▸ EXERCISE BRIEF
When you copy from the entries that follow, take only the lines from the one with "### Pregel with Neo4j 🚀" down to the one with "## Installation", keeping both ends and dropping every picture.

▸ Stored data
::::::::::

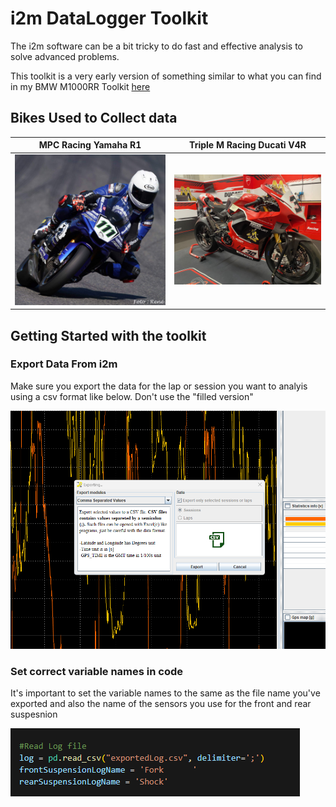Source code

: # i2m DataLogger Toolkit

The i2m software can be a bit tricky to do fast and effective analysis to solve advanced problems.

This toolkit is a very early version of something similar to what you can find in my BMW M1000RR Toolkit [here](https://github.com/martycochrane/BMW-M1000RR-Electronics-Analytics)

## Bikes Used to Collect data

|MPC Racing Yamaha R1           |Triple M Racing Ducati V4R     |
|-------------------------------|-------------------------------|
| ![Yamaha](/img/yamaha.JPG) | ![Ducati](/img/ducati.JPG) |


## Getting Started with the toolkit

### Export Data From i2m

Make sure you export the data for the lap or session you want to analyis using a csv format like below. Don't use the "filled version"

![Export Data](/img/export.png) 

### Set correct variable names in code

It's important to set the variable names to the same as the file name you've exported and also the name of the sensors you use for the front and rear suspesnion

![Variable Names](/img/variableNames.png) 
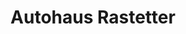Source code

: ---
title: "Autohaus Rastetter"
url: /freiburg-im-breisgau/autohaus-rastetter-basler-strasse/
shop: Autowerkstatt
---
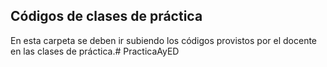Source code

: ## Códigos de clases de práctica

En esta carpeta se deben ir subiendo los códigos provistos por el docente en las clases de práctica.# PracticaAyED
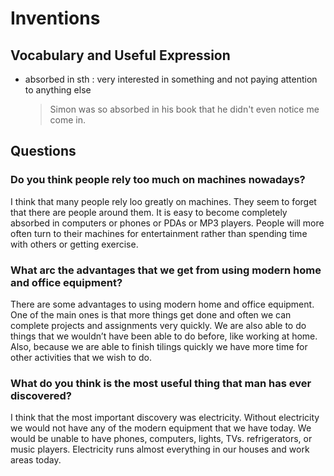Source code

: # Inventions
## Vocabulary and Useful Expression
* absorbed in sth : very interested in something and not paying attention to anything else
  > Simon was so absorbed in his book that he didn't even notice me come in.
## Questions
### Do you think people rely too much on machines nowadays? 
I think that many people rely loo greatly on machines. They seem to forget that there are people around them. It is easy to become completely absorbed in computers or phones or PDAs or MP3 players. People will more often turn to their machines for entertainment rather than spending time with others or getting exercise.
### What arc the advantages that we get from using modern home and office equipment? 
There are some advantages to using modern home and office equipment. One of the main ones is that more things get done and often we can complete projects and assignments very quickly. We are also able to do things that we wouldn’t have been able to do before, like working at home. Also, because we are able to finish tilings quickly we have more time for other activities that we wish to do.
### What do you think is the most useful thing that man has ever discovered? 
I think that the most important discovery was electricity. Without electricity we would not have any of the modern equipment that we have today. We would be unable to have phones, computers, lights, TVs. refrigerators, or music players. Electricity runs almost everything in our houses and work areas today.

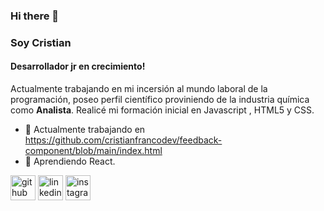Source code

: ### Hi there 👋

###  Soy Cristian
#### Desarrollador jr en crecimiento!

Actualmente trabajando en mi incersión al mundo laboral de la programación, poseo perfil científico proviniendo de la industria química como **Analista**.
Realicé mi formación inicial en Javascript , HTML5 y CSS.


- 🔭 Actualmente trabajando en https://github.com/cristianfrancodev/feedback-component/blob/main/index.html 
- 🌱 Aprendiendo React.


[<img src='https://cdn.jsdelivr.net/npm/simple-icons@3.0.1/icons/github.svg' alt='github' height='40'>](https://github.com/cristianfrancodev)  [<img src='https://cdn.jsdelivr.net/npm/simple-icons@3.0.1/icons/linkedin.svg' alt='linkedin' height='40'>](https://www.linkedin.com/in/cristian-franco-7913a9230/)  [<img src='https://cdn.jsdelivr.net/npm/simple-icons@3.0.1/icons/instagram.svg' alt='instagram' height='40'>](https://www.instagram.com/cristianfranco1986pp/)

::::::::::

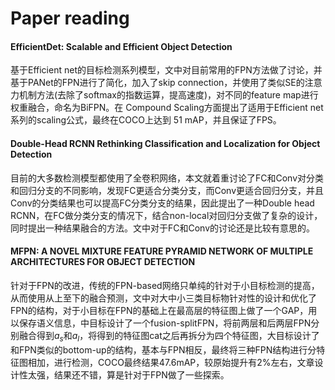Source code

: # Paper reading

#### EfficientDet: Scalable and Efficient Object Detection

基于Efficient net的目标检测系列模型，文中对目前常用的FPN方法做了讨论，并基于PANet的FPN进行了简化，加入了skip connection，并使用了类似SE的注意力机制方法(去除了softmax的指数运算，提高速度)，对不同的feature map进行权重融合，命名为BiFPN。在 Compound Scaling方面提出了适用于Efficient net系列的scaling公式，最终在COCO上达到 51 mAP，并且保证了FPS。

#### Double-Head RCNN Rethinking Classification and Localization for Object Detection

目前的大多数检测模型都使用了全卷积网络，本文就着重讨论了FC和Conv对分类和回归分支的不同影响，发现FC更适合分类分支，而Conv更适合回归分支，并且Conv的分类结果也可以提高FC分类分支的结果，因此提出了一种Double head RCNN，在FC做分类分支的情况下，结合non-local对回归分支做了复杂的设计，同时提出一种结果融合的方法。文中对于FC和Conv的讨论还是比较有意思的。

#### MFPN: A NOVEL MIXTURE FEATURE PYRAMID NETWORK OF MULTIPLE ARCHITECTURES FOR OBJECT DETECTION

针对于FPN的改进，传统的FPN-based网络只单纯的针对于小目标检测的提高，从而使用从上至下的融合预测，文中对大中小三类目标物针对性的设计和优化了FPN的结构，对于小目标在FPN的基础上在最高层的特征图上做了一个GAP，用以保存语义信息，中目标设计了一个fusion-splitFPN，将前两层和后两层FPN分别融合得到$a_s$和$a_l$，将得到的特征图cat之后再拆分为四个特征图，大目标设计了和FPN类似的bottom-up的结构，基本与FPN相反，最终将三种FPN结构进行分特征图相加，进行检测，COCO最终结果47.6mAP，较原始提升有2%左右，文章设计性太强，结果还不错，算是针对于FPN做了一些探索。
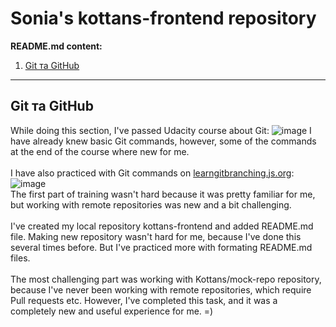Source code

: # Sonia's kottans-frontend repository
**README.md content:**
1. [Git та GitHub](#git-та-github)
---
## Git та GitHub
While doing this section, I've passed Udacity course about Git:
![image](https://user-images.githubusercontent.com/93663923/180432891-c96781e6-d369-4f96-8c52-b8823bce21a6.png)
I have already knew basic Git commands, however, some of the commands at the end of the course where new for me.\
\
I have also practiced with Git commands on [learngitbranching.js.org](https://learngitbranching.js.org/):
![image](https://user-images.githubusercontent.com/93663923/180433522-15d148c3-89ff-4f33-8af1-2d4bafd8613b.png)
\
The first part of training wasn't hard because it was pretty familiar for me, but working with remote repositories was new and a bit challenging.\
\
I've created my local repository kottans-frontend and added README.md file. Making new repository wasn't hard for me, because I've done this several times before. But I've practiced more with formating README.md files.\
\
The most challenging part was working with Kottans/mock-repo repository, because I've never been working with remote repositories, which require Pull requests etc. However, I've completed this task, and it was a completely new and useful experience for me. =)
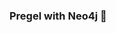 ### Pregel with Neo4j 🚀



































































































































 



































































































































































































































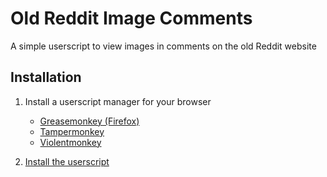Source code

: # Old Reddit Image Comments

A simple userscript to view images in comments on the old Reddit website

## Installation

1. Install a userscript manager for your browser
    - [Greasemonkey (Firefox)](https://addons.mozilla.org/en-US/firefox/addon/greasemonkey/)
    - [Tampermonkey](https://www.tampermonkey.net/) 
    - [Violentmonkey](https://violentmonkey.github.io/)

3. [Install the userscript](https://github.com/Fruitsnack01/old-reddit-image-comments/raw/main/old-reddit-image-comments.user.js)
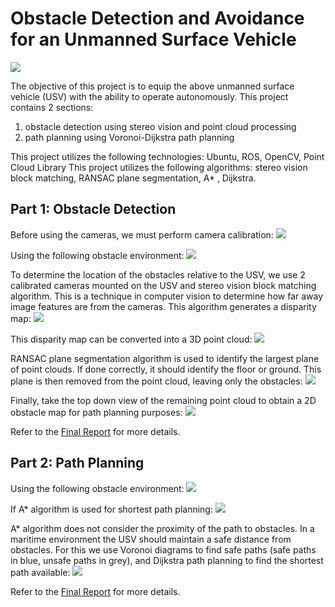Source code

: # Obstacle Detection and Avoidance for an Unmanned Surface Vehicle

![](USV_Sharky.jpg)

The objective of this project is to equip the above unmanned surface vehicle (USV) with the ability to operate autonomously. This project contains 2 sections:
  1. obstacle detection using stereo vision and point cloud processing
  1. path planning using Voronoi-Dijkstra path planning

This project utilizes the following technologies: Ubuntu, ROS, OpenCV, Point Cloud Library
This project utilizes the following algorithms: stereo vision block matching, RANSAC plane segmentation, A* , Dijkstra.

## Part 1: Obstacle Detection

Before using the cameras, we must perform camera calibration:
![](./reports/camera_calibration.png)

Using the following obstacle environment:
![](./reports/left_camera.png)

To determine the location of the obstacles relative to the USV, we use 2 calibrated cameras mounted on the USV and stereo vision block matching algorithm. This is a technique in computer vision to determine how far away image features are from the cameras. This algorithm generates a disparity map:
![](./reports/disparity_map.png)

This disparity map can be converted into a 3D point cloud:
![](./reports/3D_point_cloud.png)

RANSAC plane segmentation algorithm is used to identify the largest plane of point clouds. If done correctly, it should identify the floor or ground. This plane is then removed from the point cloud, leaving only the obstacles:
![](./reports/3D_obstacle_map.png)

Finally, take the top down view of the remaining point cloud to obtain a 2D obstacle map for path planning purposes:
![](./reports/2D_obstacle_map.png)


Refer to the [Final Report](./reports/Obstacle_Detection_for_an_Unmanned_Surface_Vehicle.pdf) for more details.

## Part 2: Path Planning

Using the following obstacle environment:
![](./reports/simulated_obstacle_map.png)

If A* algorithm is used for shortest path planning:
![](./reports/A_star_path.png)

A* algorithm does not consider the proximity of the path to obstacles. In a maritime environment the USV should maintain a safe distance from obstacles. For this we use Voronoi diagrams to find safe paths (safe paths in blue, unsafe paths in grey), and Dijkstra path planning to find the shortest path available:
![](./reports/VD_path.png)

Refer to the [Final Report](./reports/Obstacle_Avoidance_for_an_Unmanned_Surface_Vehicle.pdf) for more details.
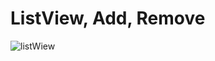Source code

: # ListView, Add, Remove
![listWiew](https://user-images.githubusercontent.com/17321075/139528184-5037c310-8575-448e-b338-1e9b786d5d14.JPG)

::::::::::

▸ TASK ANSWER
 ### Pregel with Neo4j 🚀



































































































































 



































































































































































































































Source code

: # Old Reddit Image Comments

A simple userscript to view images in comments on the old Reddit website

## Installation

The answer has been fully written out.